Also in the 4.9 Time story is a mini-review of United 93, which Time was given an exclusive look at: “The saga of this flight makes for, in 9/11 terms, a feel-good movie,” the article reads. “Just as important, United 93…is a good movie — taut and implacable — that honors the deeds of the passengers while being fair, if anyone cares, to the hijackers’ jihad bravado. (At one point the passengers are heard murmuring the Lord’s Prayer while the hijackers whisper their prayers to Allah.) If this is a horror movie, it is an edifying one, a history lesson with the pulse of a world-on- the-line suspense film.”

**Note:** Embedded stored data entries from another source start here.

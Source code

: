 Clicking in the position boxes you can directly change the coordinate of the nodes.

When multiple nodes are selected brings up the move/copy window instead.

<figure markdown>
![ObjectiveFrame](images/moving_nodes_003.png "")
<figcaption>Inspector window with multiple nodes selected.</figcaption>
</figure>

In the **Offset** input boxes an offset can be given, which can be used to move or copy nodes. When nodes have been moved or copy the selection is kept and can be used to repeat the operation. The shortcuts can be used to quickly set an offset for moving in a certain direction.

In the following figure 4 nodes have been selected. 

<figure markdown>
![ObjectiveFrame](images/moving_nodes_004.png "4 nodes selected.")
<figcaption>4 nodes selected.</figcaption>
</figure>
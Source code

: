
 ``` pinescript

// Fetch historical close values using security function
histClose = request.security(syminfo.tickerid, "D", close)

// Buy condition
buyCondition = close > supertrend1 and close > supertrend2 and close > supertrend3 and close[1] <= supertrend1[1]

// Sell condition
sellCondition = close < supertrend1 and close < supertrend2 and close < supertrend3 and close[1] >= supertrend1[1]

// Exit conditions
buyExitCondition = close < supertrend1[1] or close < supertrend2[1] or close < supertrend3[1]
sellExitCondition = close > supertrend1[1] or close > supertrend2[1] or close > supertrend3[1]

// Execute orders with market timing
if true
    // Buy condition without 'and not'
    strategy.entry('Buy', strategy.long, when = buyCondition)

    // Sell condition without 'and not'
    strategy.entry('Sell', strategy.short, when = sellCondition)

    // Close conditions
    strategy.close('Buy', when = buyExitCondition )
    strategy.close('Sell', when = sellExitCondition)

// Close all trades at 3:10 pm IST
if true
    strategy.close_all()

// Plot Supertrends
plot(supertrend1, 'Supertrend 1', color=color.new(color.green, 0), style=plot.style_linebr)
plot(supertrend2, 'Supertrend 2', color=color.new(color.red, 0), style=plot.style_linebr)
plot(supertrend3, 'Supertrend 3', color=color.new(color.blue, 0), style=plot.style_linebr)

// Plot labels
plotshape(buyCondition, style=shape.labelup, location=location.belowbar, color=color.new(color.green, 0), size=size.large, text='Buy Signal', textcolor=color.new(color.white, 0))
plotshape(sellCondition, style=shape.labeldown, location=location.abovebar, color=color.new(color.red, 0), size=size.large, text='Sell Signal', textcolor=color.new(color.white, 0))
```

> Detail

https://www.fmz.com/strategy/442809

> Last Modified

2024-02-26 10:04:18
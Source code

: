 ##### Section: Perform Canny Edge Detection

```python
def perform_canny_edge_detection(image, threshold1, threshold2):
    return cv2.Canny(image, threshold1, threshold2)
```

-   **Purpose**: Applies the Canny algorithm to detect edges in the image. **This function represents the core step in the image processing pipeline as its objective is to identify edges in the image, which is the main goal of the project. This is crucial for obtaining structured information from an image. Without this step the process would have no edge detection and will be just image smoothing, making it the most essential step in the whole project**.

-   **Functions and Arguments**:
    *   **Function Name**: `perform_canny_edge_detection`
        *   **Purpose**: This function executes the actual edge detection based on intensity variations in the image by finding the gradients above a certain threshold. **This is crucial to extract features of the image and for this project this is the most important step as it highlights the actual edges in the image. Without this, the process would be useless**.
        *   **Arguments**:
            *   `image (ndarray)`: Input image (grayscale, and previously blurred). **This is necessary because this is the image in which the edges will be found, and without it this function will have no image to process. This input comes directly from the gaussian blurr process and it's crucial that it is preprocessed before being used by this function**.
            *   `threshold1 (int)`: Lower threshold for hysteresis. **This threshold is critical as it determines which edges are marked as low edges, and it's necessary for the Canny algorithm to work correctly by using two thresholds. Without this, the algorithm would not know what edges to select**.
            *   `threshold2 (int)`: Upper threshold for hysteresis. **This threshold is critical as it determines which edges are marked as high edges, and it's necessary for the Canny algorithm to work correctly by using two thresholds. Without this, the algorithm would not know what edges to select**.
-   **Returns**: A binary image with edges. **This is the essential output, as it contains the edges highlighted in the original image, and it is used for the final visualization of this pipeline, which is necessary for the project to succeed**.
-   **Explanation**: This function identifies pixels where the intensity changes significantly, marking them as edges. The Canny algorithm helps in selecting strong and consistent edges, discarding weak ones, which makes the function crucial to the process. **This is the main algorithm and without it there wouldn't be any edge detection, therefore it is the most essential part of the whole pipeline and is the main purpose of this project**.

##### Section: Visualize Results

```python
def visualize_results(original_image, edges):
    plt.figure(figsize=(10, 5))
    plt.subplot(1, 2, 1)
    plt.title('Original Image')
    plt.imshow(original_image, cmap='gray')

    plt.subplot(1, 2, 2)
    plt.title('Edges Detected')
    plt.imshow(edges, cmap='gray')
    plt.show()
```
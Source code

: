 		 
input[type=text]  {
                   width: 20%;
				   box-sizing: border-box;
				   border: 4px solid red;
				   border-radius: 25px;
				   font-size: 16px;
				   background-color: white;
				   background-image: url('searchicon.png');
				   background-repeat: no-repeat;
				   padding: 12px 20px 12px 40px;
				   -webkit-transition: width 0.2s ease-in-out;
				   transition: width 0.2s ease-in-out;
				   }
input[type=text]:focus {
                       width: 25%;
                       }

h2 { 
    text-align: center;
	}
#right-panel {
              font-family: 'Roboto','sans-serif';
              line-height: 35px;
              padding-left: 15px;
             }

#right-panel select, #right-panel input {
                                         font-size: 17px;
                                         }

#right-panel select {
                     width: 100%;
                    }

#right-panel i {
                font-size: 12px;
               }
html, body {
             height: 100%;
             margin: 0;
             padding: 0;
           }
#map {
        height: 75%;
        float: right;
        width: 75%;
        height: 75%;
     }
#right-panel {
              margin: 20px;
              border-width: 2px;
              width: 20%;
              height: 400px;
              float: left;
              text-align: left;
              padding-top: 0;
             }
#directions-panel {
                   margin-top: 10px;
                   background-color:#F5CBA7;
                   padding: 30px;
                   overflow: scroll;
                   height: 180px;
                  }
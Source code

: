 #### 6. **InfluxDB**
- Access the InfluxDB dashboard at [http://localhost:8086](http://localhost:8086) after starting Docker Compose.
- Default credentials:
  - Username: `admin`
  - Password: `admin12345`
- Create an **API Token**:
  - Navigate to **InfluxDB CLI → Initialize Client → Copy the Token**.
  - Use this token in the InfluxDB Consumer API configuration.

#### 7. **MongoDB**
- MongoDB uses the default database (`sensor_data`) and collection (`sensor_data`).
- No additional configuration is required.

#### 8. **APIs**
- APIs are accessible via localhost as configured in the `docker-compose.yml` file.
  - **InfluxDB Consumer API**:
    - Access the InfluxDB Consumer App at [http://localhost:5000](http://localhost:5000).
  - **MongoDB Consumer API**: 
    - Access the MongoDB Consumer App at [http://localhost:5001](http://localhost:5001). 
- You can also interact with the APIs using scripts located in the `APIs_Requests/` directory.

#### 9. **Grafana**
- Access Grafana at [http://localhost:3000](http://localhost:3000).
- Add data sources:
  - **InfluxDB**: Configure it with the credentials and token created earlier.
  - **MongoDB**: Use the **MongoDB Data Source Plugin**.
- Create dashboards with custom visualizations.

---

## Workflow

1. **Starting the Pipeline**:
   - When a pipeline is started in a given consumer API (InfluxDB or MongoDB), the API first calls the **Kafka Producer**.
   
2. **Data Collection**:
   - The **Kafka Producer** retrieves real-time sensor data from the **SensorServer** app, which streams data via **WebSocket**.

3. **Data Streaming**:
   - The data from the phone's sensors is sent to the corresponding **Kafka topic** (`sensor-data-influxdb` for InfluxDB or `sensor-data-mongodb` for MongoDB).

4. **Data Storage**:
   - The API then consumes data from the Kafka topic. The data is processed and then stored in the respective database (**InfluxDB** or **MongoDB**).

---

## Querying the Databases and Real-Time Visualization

“I share your feelings about The Last Temptation of Christ and I’m far from what anyone would consider a rightie fundamentalist Christian, but I don’t think the discovery of this ancient Gospel of Judas text is quite as faith-shaking or earth-shattering as you believe or hope. The legitimacy of the content by the highly- biased Gnostic group can be likened to the objectivity of an account of Ronald Reagan by, say, Rush Limbaugh, and at best it exonerates Judas from nearly two thousand years of loathing. As someone resigned to his own persecution and capture is it so blasphemous to believe that Christ turned to a close ally for assistance? Baptist and Presbyterians may believe so, but those with a more flexible attachment to the Bible, including Roman Catholics, probably won’t be running out to their local Scientology chapter for conversion so quickly.” — Chris Fontana, Philadelphia, PA.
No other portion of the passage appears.